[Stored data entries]
◇ ◇ ◇ ◇ ◇
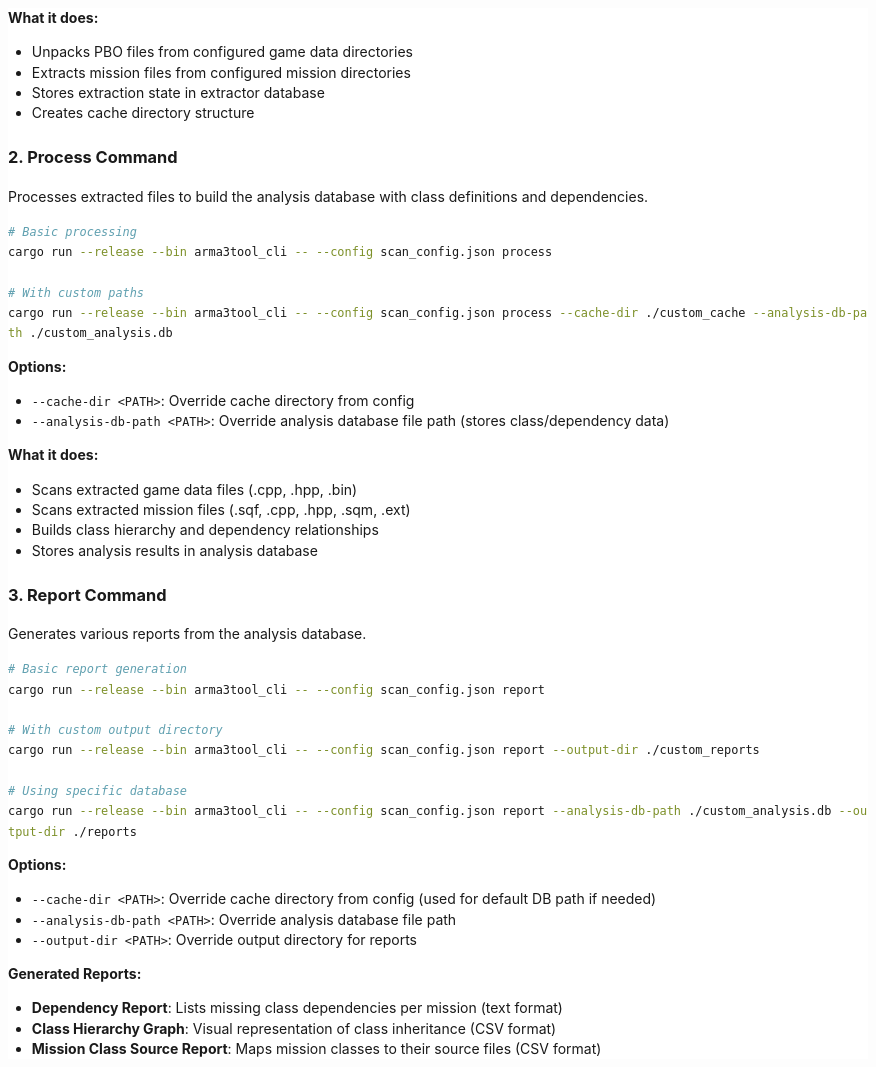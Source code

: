 **What it does:**
- Unpacks PBO files from configured game data directories
- Extracts mission files from configured mission directories
- Stores extraction state in extractor database
- Creates cache directory structure

### 2. Process Command

Processes extracted files to build the analysis database with class definitions and dependencies.

```bash
# Basic processing
cargo run --release --bin arma3tool_cli -- --config scan_config.json process

# With custom paths
cargo run --release --bin arma3tool_cli -- --config scan_config.json process --cache-dir ./custom_cache --analysis-db-path ./custom_analysis.db
```

**Options:**
- `--cache-dir <PATH>`: Override cache directory from config
- `--analysis-db-path <PATH>`: Override analysis database file path (stores class/dependency data)

**What it does:**
- Scans extracted game data files (.cpp, .hpp, .bin)
- Scans extracted mission files (.sqf, .cpp, .hpp, .sqm, .ext)
- Builds class hierarchy and dependency relationships
- Stores analysis results in analysis database

### 3. Report Command

Generates various reports from the analysis database.

```bash
# Basic report generation
cargo run --release --bin arma3tool_cli -- --config scan_config.json report

# With custom output directory
cargo run --release --bin arma3tool_cli -- --config scan_config.json report --output-dir ./custom_reports

# Using specific database
cargo run --release --bin arma3tool_cli -- --config scan_config.json report --analysis-db-path ./custom_analysis.db --output-dir ./reports
```

**Options:**
- `--cache-dir <PATH>`: Override cache directory from config (used for default DB path if needed)
- `--analysis-db-path <PATH>`: Override analysis database file path
- `--output-dir <PATH>`: Override output directory for reports

**Generated Reports:**
- **Dependency Report**: Lists missing class dependencies per mission (text format)
- **Class Hierarchy Graph**: Visual representation of class inheritance (CSV format)
- **Mission Class Source Report**: Maps mission classes to their source files (CSV format)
◇ ◇ ◇ ◇ ◇
PROBLEM TO WORK ON:
Report every line of the data above that contains the string "game" by copying it in full.

THE COMPLETED TASK:
- Unpacks PBO files from configured game data directories
- Scans extracted game data files (.cpp, .hpp, .bin)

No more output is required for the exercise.